Next smear target of the right: wounded vets
Start that oppo research, stat! He must’ve shaken hands with a Democrat at some point! Liberal liberal liberal!
“So we’re driving down the road and it’s midnight, so it’s pitch-black, and when you’re driving at night, you don’t use any lights,” says Terry Rodgers, “but we can see fine because we’ve got night vision goggles.”
He’s sitting in the living room of his mother’s townhouse in Gaithersburg, telling the story of his last night in Iraq.

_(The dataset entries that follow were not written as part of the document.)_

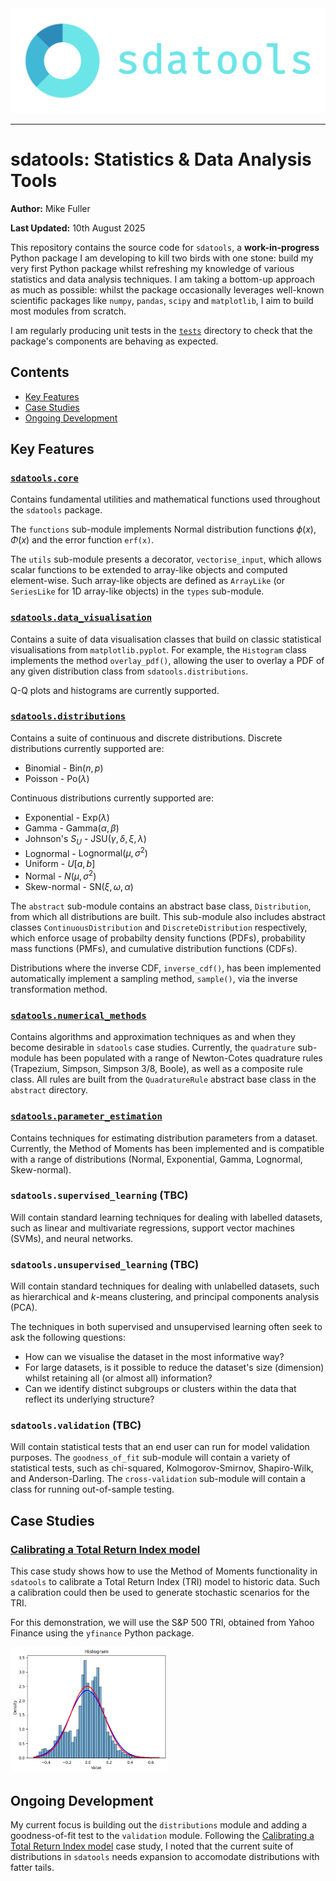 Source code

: <picture align="center">
  <source media="(prefers-color-scheme: dark)" srcset="images/logo.png">
  <img alt="sdatools Logo" src="images/logo.png">
</picture>

-----------------

# sdatools: Statistics & Data Analysis Tools

**Author:** Mike Fuller

**Last Updated:** 10th August 2025

This repository contains the source code for `sdatools`, a **work-in-progress** Python package I am developing to kill two birds with one stone: build my very first Python package whilst refreshing my knowledge of various statistics and data analysis techniques. I am taking a bottom-up approach as much as possible: whilst the package occasionally leverages well-known scientific packages like `numpy`, `pandas`, `scipy` and `matplotlib`, I aim to build most modules from scratch.

I am regularly producing unit tests in the [`tests`](https://github.com/itsmikefuller/sdatools/tree/main/tests) directory to check that the package's components are behaving as expected. 

## Contents

- [Key Features](#key-features)
- [Case Studies](#case-studies)
- [Ongoing Development](#ongoing-development)

## Key Features

### [`sdatools.core`](https://github.com/itsmikefuller/sdatools/tree/main/src/sdatools/core)

Contains fundamental utilities and mathematical functions used throughout the `sdatools` package.

The `functions` sub-module implements Normal distribution functions $\phi(x)$, $\Phi(x)$ and the error function `erf(x)`. 

The `utils` sub-module presents a decorator, `vectorise_input`, which allows scalar functions to be extended to array-like objects and computed element-wise. Such array-like objects are defined as `ArrayLike` (or `SeriesLike` for 1D array-like objects) in the `types` sub-module. 

### [`sdatools.data_visualisation`](https://github.com/itsmikefuller/sdatools/tree/main/src/sdatools/data_visualisation)

Contains a suite of data visualisation classes that build on classic statistical visualisations from `matplotlib.pyplot`. For example, the `Histogram` class implements the method `overlay_pdf()`, allowing the user to overlay a PDF of any given distribution class from `sdatools.distributions`.

Q-Q plots and histograms are currently supported.

### [`sdatools.distributions`](https://github.com/itsmikefuller/sdatools/tree/main/src/sdatools/distributions)

Contains a suite of continuous and discrete distributions. Discrete distributions currently supported are:
- Binomial - $\text{Bin}(n, p)$
- Poisson - $\text{Po}(\lambda)$

Continuous distributions currently supported are:
- Exponential - $\text{Exp}(\lambda)$
- Gamma - $\text{Gamma}(\alpha, \beta)$
- Johnson's $S_U$ - $\text{JSU}(\gamma, \delta, \xi, \lambda)$
- Lognormal - $\text{Lognormal}(\mu, \sigma^2)$
- Uniform - $U[a, b]$
- Normal - $N(\mu,\sigma^2)$
- Skew-normal - $\text{SN}(\xi, \omega, \alpha)$

The `abstract` sub-module contains an abstract base class, `Distribution`, from which all distributions are built. This sub-module also includes abstract classes `ContinuousDistribution` and `DiscreteDistribution` respectively, which enforce usage of probabilty density functions (PDFs), probability mass functions (PMFs), and cumulative distribution functions (CDFs).

Distributions where the inverse CDF, `inverse_cdf()`, has been implemented automatically implement a sampling method, `sample()`, via the inverse transformation method.

### [`sdatools.numerical_methods`](https://github.com/itsmikefuller/sdatools/tree/main/src/sdatools/numerical_methods)

Contains algorithms and approximation techniques as and when they become desirable in `sdatools` case studies. Currently, the `quadrature` sub-module has been populated with a range of Newton-Cotes quadrature rules (Trapezium, Simpson, Simpson 3/8, Boole), as well as a composite rule class. All rules are built from the `QuadratureRule` abstract base class in the `abstract` directory.

### [`sdatools.parameter_estimation`](https://github.com/itsmikefuller/sdatools/tree/main/src/sdatools/parameter_estimation)

Contains techniques for estimating distribution parameters from a dataset. Currently, the Method of Moments has been implemented and is compatible with a range of distributions (Normal, Exponential, Gamma, Lognormal, Skew-normal).

### `sdatools.supervised_learning` (TBC)

Will contain standard learning techniques for dealing with labelled datasets, such as linear and multivariate regressions, support vector machines (SVMs), and neural networks.

### `sdatools.unsupervised_learning` (TBC)

Will contain standard techniques for dealing with unlabelled datasets, such as hierarchical and $k$-means clustering, and principal components analysis (PCA). 

The techniques in both supervised and unsupervised learning often seek to ask the following questions:
- How can we visualise the dataset in the most informative way?
- For large datasets, is it possible to reduce the dataset's size (dimension) whilst retaining all (or almost all) information?
- Can we identify distinct subgroups or clusters within the data that reflect its underlying structure?
 
### `sdatools.validation` (TBC)

Will contain statistical tests that an end user can run for model validation purposes. The `goodness_of_fit` sub-module will contain a variety of statistical tests, such as chi-squared, Kolmogorov-Smirnov, Shapiro-Wilk, and Anderson-Darling. The `cross-validation` sub-module will contain a class for running out-of-sample testing.

## Case Studies

### [Calibrating a Total Return Index model](https://github.com/itsmikefuller/sdatools/tree/main/case_studies/total_return_index.ipynb)

This case study shows how to use the Method of Moments functionality in `sdatools` to calibrate a Total Return Index (TRI) model to historic data. Such a calibration could then be used to generate stochastic scenarios for the TRI.

For this demonstration, we will use the S&P 500 TRI, obtained from Yahoo Finance using the `yfinance` Python package.

<picture align="center">
  <source media="(prefers-color-scheme: dark)" srcset="images/total_return_index.png">
  <img alt="Calibrating a Total Return Index model" src="images/total_return_index.png" width=50%>
</picture>

## Ongoing Development

My current focus is building out the `distributions` module and adding a goodness-of-fit test to the `validation` module. Following the [Calibrating a Total Return Index model](https://github.com/itsmikefuller/sdatools/tree/main/case_studies/total_return_index/total_return_index.ipynb) case study, I noted that the current suite of distributions in `sdatools` needs expansion to accomodate distributions with fatter tails.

He’s still got his Army crew cut and he’s wearing a T-shirt with an American flag on the chest.
“We’re driving down this road and there’s this tiny bridge over a little canal,” he says. “They had rigged up this bomb and they had a tripwire running across the bridge and we hit it and it blew up.”
Like the rest of the 13,877 Americans wounded in Iraq, Rodgers has a story to tell. He tells it in a matter-of-fact voice, like he’s talking about making a midnight pizza run or something. He’s sitting in an armchair with his right leg propped on an ottoman, the foot encased in a soft black cast that reaches almost to the knee. His crutches are lying on the rug beside the chair.
“The Humvee finally comes to a stop and the right side is just torn apart and I hear my squad leader screaming, ‘I think I lost my arm!’ And my best friend Maida was in the front passenger seat where the bomb went off and he was screaming, ‘Where’s help? Where’s help?’ And then he went quiet.
“And me, I’m trying to crawl out of the Humvee and I get most of my body out and just this leg is stuck and I thought it must be caught on something in the twisted metal. I look back and I see it’s just laying there on the seat, so I’m like, ‘Why is it stuck?’ So I try to lift my leg up and it won’t lift. I just had to pick up my leg and crawl the rest of the way out.”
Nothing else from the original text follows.